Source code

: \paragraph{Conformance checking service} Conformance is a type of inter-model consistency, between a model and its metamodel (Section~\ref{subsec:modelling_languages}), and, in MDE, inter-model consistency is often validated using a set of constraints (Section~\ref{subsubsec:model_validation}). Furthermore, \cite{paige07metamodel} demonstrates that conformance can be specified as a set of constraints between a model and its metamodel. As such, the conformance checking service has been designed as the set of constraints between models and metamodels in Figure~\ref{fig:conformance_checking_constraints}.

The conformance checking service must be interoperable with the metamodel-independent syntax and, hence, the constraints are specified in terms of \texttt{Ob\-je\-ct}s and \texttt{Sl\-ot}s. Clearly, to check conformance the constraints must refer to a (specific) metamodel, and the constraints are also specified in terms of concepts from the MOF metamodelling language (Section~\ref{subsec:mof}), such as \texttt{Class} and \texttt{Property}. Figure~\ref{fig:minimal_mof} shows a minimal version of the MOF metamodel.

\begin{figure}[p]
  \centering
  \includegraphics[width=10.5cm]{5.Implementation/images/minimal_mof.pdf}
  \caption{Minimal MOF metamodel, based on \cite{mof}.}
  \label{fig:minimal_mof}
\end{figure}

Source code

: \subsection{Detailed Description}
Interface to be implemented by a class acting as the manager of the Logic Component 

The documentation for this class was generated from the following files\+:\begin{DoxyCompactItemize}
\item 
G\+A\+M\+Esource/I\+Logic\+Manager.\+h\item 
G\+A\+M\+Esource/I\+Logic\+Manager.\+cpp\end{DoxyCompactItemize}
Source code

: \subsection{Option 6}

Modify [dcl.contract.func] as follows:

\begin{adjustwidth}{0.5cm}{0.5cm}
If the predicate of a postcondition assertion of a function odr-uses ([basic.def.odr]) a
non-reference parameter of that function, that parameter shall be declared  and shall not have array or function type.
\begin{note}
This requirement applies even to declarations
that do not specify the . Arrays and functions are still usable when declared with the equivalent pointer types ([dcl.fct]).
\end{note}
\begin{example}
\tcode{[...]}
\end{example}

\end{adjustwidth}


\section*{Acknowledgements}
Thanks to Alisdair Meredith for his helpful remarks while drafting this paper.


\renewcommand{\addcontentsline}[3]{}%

- - - -

#### EXERCISE REQUIREMENTS:
Wherever "adjustwidth" turns up in the records, copy the whole line.

#### ANSWER TO THIS PROBLEM:
\begin{adjustwidth}{0.5cm}{0.5cm}
\end{adjustwidth}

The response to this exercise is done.